After the first two articles in the series, we continue through the form of Loan Agreement, this week focussing on a small but crucial part of the Agreement relating to the definition of “control” or “change of control” and how that applies and is used in a Loan Agreement for subscription/capital call facilities.

In many ways, the considerations that apply to this particular section of the Agreement are similar for a subscription/capital call facility as to any other type of facility. Essentially, the lenders want to know that if they have entered into credit arrangements on the basis that they are contracting with a particular entity, that entity will remain in control of the affairs of the fund or funds that are the borrowers or guarantors of the facility. The difference lies in how and where that control is exercised. Where the borrower is a fund, that borrower can have one or any number of investors. Its affairs will also typically be conducted via a general partner and/or manager rather than by the borrower itself.
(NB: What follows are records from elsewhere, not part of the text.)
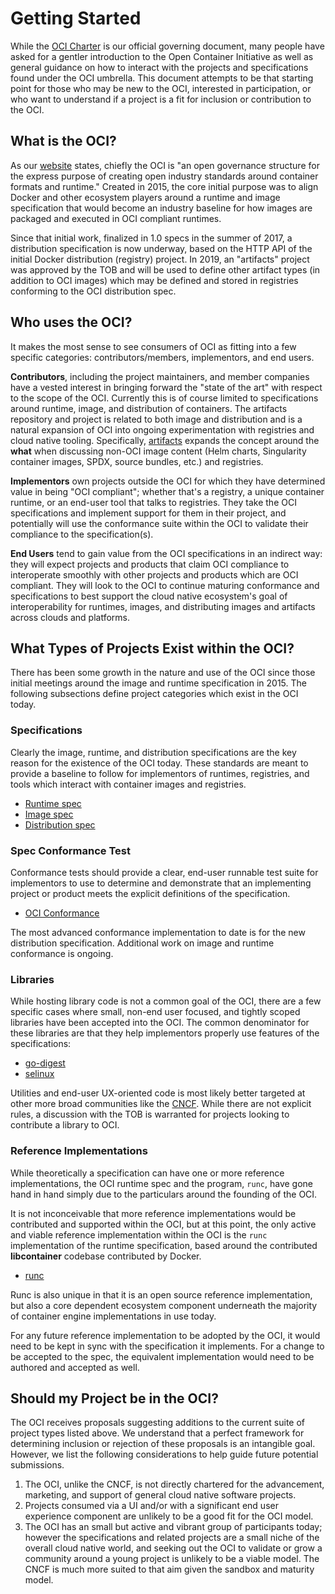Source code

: # Getting Started

While the [OCI Charter](./CHARTER.md) is our official governing document, many
people have asked for a gentler introduction to the Open Container Initiative as
well as general guidance on how to interact with the projects and specifications
found under the OCI umbrella. This document attempts to be that starting point
for those who may be new to the OCI, interested in participation, or who want to
understand if a project is a fit for inclusion or contribution to the OCI.

## What is the OCI?

As our [website](https://opencontainers.org) states, chiefly the OCI is "an open
governance structure for the express purpose of creating open industry standards
around container formats and runtime." Created in 2015, the core initial purpose
was to align Docker and other ecosystem players around a runtime and image
specification that would become an industry baseline for how images are packaged
and executed in OCI compliant runtimes.

Since that initial work, finalized in 1.0 specs in the summer of 2017, a
distribution specification is now underway, based on the HTTP API of the initial
Docker distribution (registry) project. In 2019, an "artifacts" project was
approved by the TOB and will be used to define other artifact types (in addition
to OCI images) which may be defined and stored in registries conforming to the
OCI distribution spec.

## Who uses the OCI?

It makes the most sense to see consumers of OCI as fitting into a few specific
categories: contributors/members, implementors, and end users.

**Contributors**, including the project maintainers, and member companies have a
vested interest in bringing forward the "state of the art" with respect to the
scope of the OCI. Currently this is of course limited to specifications around
runtime, image, and distribution of containers. The artifacts repository and
project is related to both image and distribution and is a natural expansion
of OCI into ongoing experimentation with registries and cloud native tooling.
Specifically, [artifacts](https://github.com/opencontainers/artifacts) expands the concept around the **what** when
discussing non-OCI image content (Helm charts, Singularity container images,
SPDX, source bundles, etc.) and registries.

**Implementors** own projects outside the OCI for which they have determined
value in being "OCI compliant"; whether that's a registry, a unique container
runtime, or an end-user tool that talks to registries. They take the OCI
specifications and implement support for them in their project, and potentially
will use the conformance suite within the OCI to validate their compliance to
the specification(s).

**End Users** tend to gain value from the OCI specifications in an indirect
way: they will expect projects and products that claim OCI compliance to
interoperate smoothly with other projects and products which are OCI compliant.
They will look to the OCI to continue maturing conformance and specifications
to best support the cloud native ecosystem's goal of interoperability for
runtimes, images, and distributing images and artifacts across clouds and
platforms.

## What Types of Projects Exist within the OCI?

There has been some growth in the nature and use of the OCI since those
initial meetings around the image and runtime specification in 2015. The
following subsections define project categories which exist in the OCI today.

### Specifications

Clearly the image, runtime, and distribution specifications are the key
reason for the existence of the OCI today. These standards are meant to
provide a baseline to follow for implementors of runtimes, registries, and
tools which interact with container images and registries.
 - [Runtime spec](https://github.com/opencontainers/runtime-spec)
 - [Image spec](https://github.com/opencontainers/image-spec)
 - [Distribution spec](https://github.com/opencontainers/distribution-spec)

### Spec Conformance Test

Conformance tests should provide a clear, end-user runnable test suite for
implementors to use to determine and demonstrate that an implementing project
or product meets the explicit definitions of the specification.
 - [OCI Conformance](https://github.com/opencontainers/oci-conformance)

The most advanced conformance implementation to date is for the new distribution specification. Additional work on image and runtime conformance is ongoing.

### Libraries 

While hosting library code is not a common goal of the OCI, there are a few
specific cases where small, non-end user focused, and tightly scoped libraries
have been accepted into the OCI. The common denominator for these libraries are
that they help implementors properly use features of the specifications:
 - [go-digest](https://github.com/opencontainers/go-digest)
 - [selinux](https://github.com/opencontainers/selinux)

Utilities and end-user UX-oriented code is most likely better targeted at other
more broad communities like the [CNCF](https://cncf.io). While there are not
explicit rules, a discussion with the TOB is warranted for projects looking to
contribute a library to OCI.

### Reference Implementations

While theoretically a specification can have one or more reference
implementations, the OCI runtime spec and the program, `runc`, have gone
hand in hand simply due to the particulars around the founding of the OCI.

It is not inconceivable that more reference implementations would be 
contributed and supported within the OCI, but at this point, the only
active and viable reference implementation within the OCI is the `runc`
implementation of the runtime specification, based around the contributed
**libcontainer** codebase contributed by Docker.
 - [runc](https://github.com/opencontainers/runc)

Runc is also unique in that it is an open source reference implementation,
but also a core dependent ecosystem component underneath the majority of
container engine implementations in use today.

For any future reference implementation to be adopted by the OCI, it would
need to be kept in sync with the specification it implements. For a change
to be accepted to the spec, the equivalent implementation would need to be
authored and accepted as well.

## Should my Project be in the OCI?

The OCI receives proposals suggesting additions to the current suite
of project types listed above. We understand that a perfect framework
for determining inclusion or rejection of these proposals is an
intangible goal. However, we list the following considerations to help
guide future potential submissions.

 1. The OCI, unlike the CNCF, is not directly chartered for the advancement, marketing, and support of general cloud native software projects.
 2. Projects consumed via a UI and/or with a significant end user experience component are unlikely to be a good fit for the OCI model.
 3. The OCI has an small but active and vibrant group of participants today; however the specifications and related projects are a small niche of the overall cloud native world, and seeking out the OCI to validate or grow a community around a young project is unlikely to be a viable model. The CNCF is much more suited to that aim given the sandbox and maturity model.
So given these structural considerations, how should lenders approach the issue (and to what extent should lenders consider the investors themselves in the fund in the context of “control”)? To answer the second question first, lenders will look at the fund’s investors and their make-up. If the fund consists of a single investor (or of only two or three investors), or if there is a “cornerstone” investor or investors crucial to the continued viability of the fund, then lenders should consider including those investors in the definition of “control” and any change in any of those investors as a “change of control.” However, if the fund has a wider multiple investor base (and particularly if, as is often the case, those investors can change over time) then this approach will generally be both impractical and unnecessary (since there is never a specific investor or group of investors that can be said to be crucial to remain in “control”) and lenders will look to rely on alternatives.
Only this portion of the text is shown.